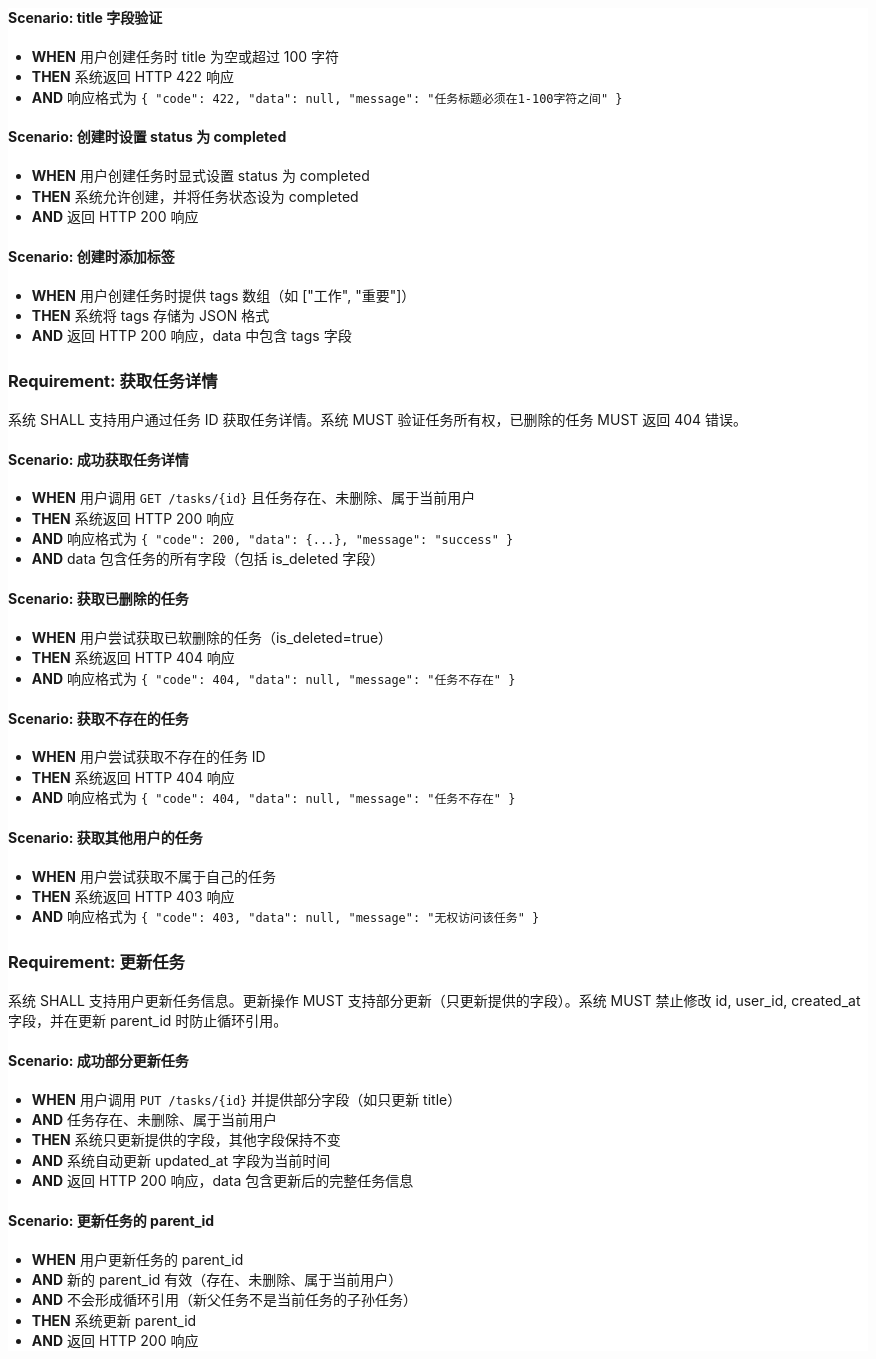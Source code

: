#### Scenario: title 字段验证
- **WHEN** 用户创建任务时 title 为空或超过 100 字符
- **THEN** 系统返回 HTTP 422 响应
- **AND** 响应格式为 `{ "code": 422, "data": null, "message": "任务标题必须在1-100字符之间" }`

#### Scenario: 创建时设置 status 为 completed
- **WHEN** 用户创建任务时显式设置 status 为 completed
- **THEN** 系统允许创建，并将任务状态设为 completed
- **AND** 返回 HTTP 200 响应

#### Scenario: 创建时添加标签
- **WHEN** 用户创建任务时提供 tags 数组（如 ["工作", "重要"]）
- **THEN** 系统将 tags 存储为 JSON 格式
- **AND** 返回 HTTP 200 响应，data 中包含 tags 字段

### Requirement: 获取任务详情
系统 SHALL 支持用户通过任务 ID 获取任务详情。系统 MUST 验证任务所有权，已删除的任务 MUST 返回 404 错误。

#### Scenario: 成功获取任务详情
- **WHEN** 用户调用 `GET /tasks/{id}` 且任务存在、未删除、属于当前用户
- **THEN** 系统返回 HTTP 200 响应
- **AND** 响应格式为 `{ "code": 200, "data": {...}, "message": "success" }`
- **AND** data 包含任务的所有字段（包括 is_deleted 字段）

#### Scenario: 获取已删除的任务
- **WHEN** 用户尝试获取已软删除的任务（is_deleted=true）
- **THEN** 系统返回 HTTP 404 响应
- **AND** 响应格式为 `{ "code": 404, "data": null, "message": "任务不存在" }`

#### Scenario: 获取不存在的任务
- **WHEN** 用户尝试获取不存在的任务 ID
- **THEN** 系统返回 HTTP 404 响应
- **AND** 响应格式为 `{ "code": 404, "data": null, "message": "任务不存在" }`

#### Scenario: 获取其他用户的任务
- **WHEN** 用户尝试获取不属于自己的任务
- **THEN** 系统返回 HTTP 403 响应
- **AND** 响应格式为 `{ "code": 403, "data": null, "message": "无权访问该任务" }`

### Requirement: 更新任务
系统 SHALL 支持用户更新任务信息。更新操作 MUST 支持部分更新（只更新提供的字段）。系统 MUST 禁止修改 id, user_id, created_at 字段，并在更新 parent_id 时防止循环引用。

#### Scenario: 成功部分更新任务
- **WHEN** 用户调用 `PUT /tasks/{id}` 并提供部分字段（如只更新 title）
- **AND** 任务存在、未删除、属于当前用户
- **THEN** 系统只更新提供的字段，其他字段保持不变
- **AND** 系统自动更新 updated_at 字段为当前时间
- **AND** 返回 HTTP 200 响应，data 包含更新后的完整任务信息

#### Scenario: 更新任务的 parent_id
- **WHEN** 用户更新任务的 parent_id
- **AND** 新的 parent_id 有效（存在、未删除、属于当前用户）
- **AND** 不会形成循环引用（新父任务不是当前任务的子孙任务）
- **THEN** 系统更新 parent_id
- **AND** 返回 HTTP 200 响应
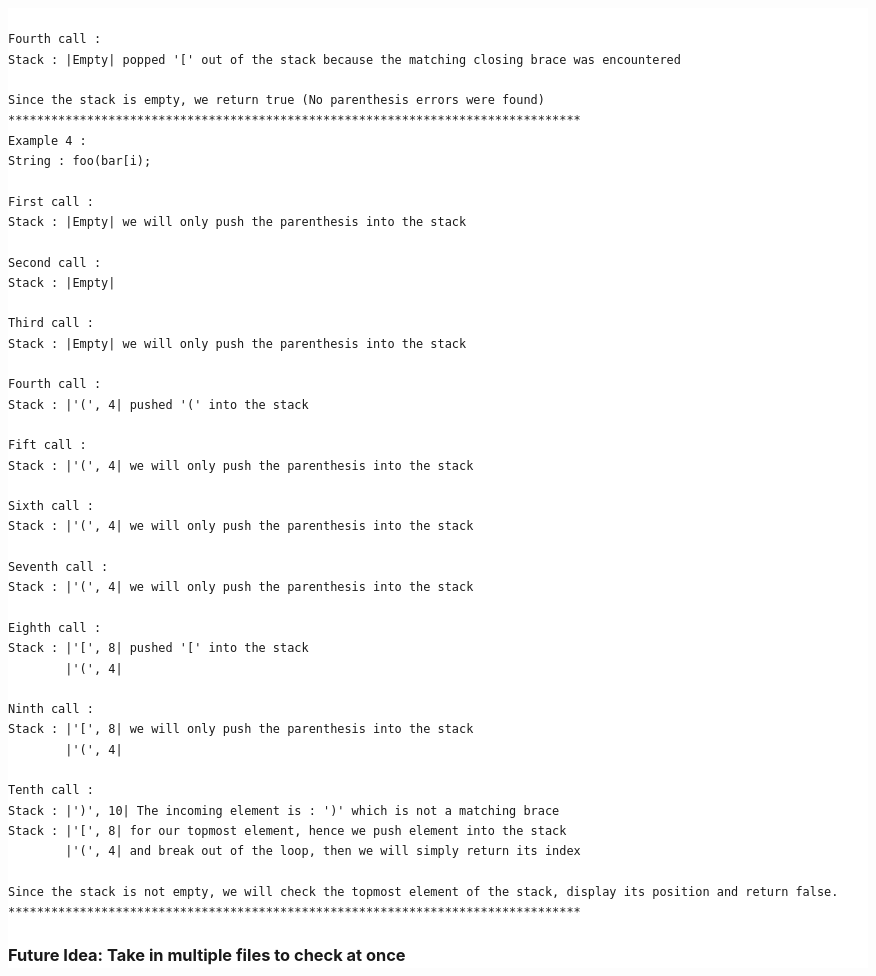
 ```txt

Fourth call :
Stack : |Empty| popped '[' out of the stack because the matching closing brace was encountered

Since the stack is empty, we return true (No parenthesis errors were found)
********************************************************************************
Example 4 :
String : foo(bar[i);

First call :
Stack : |Empty| we will only push the parenthesis into the stack

Second call :
Stack : |Empty|

Third call :
Stack : |Empty| we will only push the parenthesis into the stack

Fourth call :
Stack : |'(', 4| pushed '(' into the stack

Fift call :
Stack : |'(', 4| we will only push the parenthesis into the stack

Sixth call :
Stack : |'(', 4| we will only push the parenthesis into the stack

Seventh call :
Stack : |'(', 4| we will only push the parenthesis into the stack

Eighth call :
Stack : |'[', 8| pushed '[' into the stack
        |'(', 4|

Ninth call :
Stack : |'[', 8| we will only push the parenthesis into the stack
        |'(', 4|

Tenth call :
Stack : |')', 10| The incoming element is : ')' which is not a matching brace 
Stack : |'[', 8| for our topmost element, hence we push element into the stack  
        |'(', 4| and break out of the loop, then we will simply return its index

Since the stack is not empty, we will check the topmost element of the stack, display its position and return false.
********************************************************************************
```

### **Future Idea: Take in multiple files to check at once**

* * * * *

## [EXERCISE DETAILS]
Return the listing exactly as it appears, excluding any image.

## [OUTPUT OF THE EXERCISE]
Source code

:#### Scenario: title 字段验证
- **WHEN** 用户创建任务时 title 为空或超过 100 字符
- **THEN** 系统返回 HTTP 422 响应
- **AND** 响应格式为 `{ "code": 422, "data": null, "message": "任务标题必须在1-100字符之间" }`

#### Scenario: 创建时设置 status 为 completed
- **WHEN** 用户创建任务时显式设置 status 为 completed
- **THEN** 系统允许创建，并将任务状态设为 completed
- **AND** 返回 HTTP 200 响应

#### Scenario: 创建时添加标签
- **WHEN** 用户创建任务时提供 tags 数组（如 ["工作", "重要"]）
- **THEN** 系统将 tags 存储为 JSON 格式
- **AND** 返回 HTTP 200 响应，data 中包含 tags 字段

### Requirement: 获取任务详情
系统 SHALL 支持用户通过任务 ID 获取任务详情。系统 MUST 验证任务所有权，已删除的任务 MUST 返回 404 错误。

#### Scenario: 成功获取任务详情
- **WHEN** 用户调用 `GET /tasks/{id}` 且任务存在、未删除、属于当前用户
- **THEN** 系统返回 HTTP 200 响应
- **AND** 响应格式为 `{ "code": 200, "data": {...}, "message": "success" }`
- **AND** data 包含任务的所有字段（包括 is_deleted 字段）

#### Scenario: 获取已删除的任务
- **WHEN** 用户尝试获取已软删除的任务（is_deleted=true）
- **THEN** 系统返回 HTTP 404 响应
- **AND** 响应格式为 `{ "code": 404, "data": null, "message": "任务不存在" }`

#### Scenario: 获取不存在的任务
- **WHEN** 用户尝试获取不存在的任务 ID
- **THEN** 系统返回 HTTP 404 响应
- **AND** 响应格式为 `{ "code": 404, "data": null, "message": "任务不存在" }`

#### Scenario: 获取其他用户的任务
- **WHEN** 用户尝试获取不属于自己的任务
- **THEN** 系统返回 HTTP 403 响应
- **AND** 响应格式为 `{ "code": 403, "data": null, "message": "无权访问该任务" }`

### Requirement: 更新任务
系统 SHALL 支持用户更新任务信息。更新操作 MUST 支持部分更新（只更新提供的字段）。系统 MUST 禁止修改 id, user_id, created_at 字段，并在更新 parent_id 时防止循环引用。

#### Scenario: 成功部分更新任务
- **WHEN** 用户调用 `PUT /tasks/{id}` 并提供部分字段（如只更新 title）
- **AND** 任务存在、未删除、属于当前用户
- **THEN** 系统只更新提供的字段，其他字段保持不变
- **AND** 系统自动更新 updated_at 字段为当前时间
- **AND** 返回 HTTP 200 响应，data 包含更新后的完整任务信息

#### Scenario: 更新任务的 parent_id
- **WHEN** 用户更新任务的 parent_id
- **AND** 新的 parent_id 有效（存在、未删除、属于当前用户）
- **AND** 不会形成循环引用（新父任务不是当前任务的子孙任务）
- **THEN** 系统更新 parent_id
- **AND** 返回 HTTP 200 响应
 ```txt

Fourth call :
Stack : |Empty| popped '[' out of the stack because the matching closing brace was encountered

Since the stack is empty, we return true (No parenthesis errors were found)
********************************************************************************
Example 4 :
String : foo(bar[i);

First call :
Stack : |Empty| we will only push the parenthesis into the stack

Second call :
Stack : |Empty|

Third call :
Stack : |Empty| we will only push the parenthesis into the stack

Fourth call :
Stack : |'(', 4| pushed '(' into the stack

Fift call :
Stack : |'(', 4| we will only push the parenthesis into the stack

Sixth call :
Stack : |'(', 4| we will only push the parenthesis into the stack

Seventh call :
Stack : |'(', 4| we will only push the parenthesis into the stack

Eighth call :
Stack : |'[', 8| pushed '[' into the stack
        |'(', 4|

Ninth call :
Stack : |'[', 8| we will only push the parenthesis into the stack
        |'(', 4|

Tenth call :
Stack : |')', 10| The incoming element is : ')' which is not a matching brace 
Stack : |'[', 8| for our topmost element, hence we push element into the stack  
        |'(', 4| and break out of the loop, then we will simply return its index

Since the stack is not empty, we will check the topmost element of the stack, display its position and return false.
********************************************************************************
```

### **Future Idea: Take in multiple files to check at once**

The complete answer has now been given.